* MATERIAL PROVIDED *
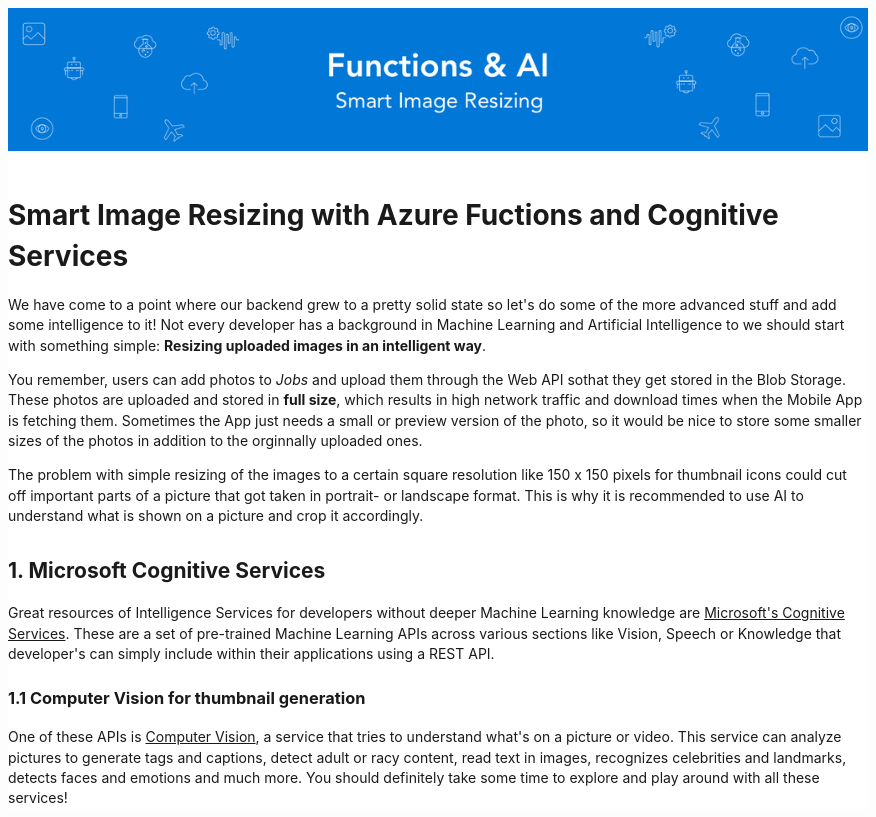 ![Banner](Assets/Banner.png)

# Smart Image Resizing with Azure Fuctions and Cognitive Services

We have come to a point where our backend grew to a pretty solid state so let's do some of the more advanced stuff and add some intelligence to it! Not every developer has a background in Machine Learning and Artificial Intelligence to we should start with something simple: **Resizing uploaded images in an intelligent way**.

You remember, users can add photos to *Jobs* and upload them through the Web API sothat they get stored in the Blob Storage. These photos are uploaded and stored in **full size**, which results in high network traffic and download times when the Mobile App is fetching them. Sometimes the App just needs a small or preview version of the photo, so it would be nice to store some smaller sizes of the photos in addition to the orginnally uploaded ones.

The problem with simple resizing of the images to a certain square resolution like 150 x 150 pixels for thumbnail icons could cut off important parts of a picture that got taken in portrait- or landscape format. This is why it is recommended to use AI to understand what is shown on a picture and crop it accordingly.

## 1. Microsoft Cognitive Services

Great resources of Intelligence Services for developers without deeper Machine Learning knowledge are [Microsoft's Cognitive Services](https://azure.microsoft.com/en-us/services/cognitive-services/). These are a set of pre-trained Machine Learning APIs across various sections like Vision, Speech or Knowledge that developer's can simply include within their applications using a REST API.

### 1.1 Computer Vision for thumbnail generation

One of these APIs is [Computer Vision](https://azure.microsoft.com/en-us/services/cognitive-services/computer-vision/), a service that tries to understand what's on a picture or video. This service can analyze pictures to generate tags and captions, detect adult or racy content, read text in images, recognizes celebrities and landmarks, detects faces and emotions and much more. You should definitely take some time to explore and play around with all these services!
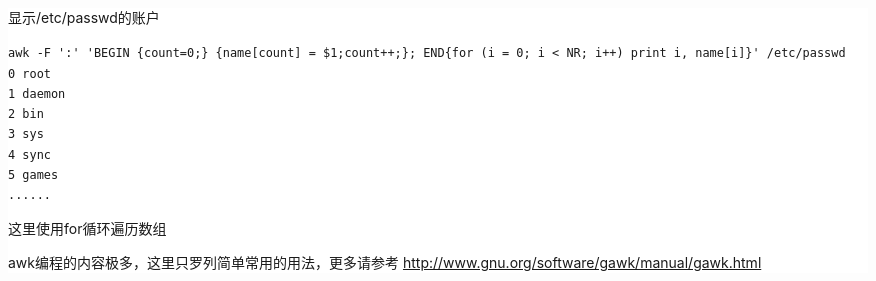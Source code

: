 显示/etc/passwd的账户

```shell
awk -F ':' 'BEGIN {count=0;} {name[count] = $1;count++;}; END{for (i = 0; i < NR; i++) print i, name[i]}' /etc/passwd
0 root
1 daemon
2 bin
3 sys
4 sync
5 games
......
```

这里使用for循环遍历数组

awk编程的内容极多，这里只罗列简单常用的用法，更多请参考 http://www.gnu.org/software/gawk/manual/gawk.html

* PROBLEM DESCRIPTION *
An exact copy of the lines above, from the first through the line that holds "# Smart Image", is what is needed; leave the pictures out.

* ANSWER TO THE EXERCISE *
 ![Banner](Assets/Banner.png)

# Smart Image Resizing with Azure Fuctions and Cognitive Services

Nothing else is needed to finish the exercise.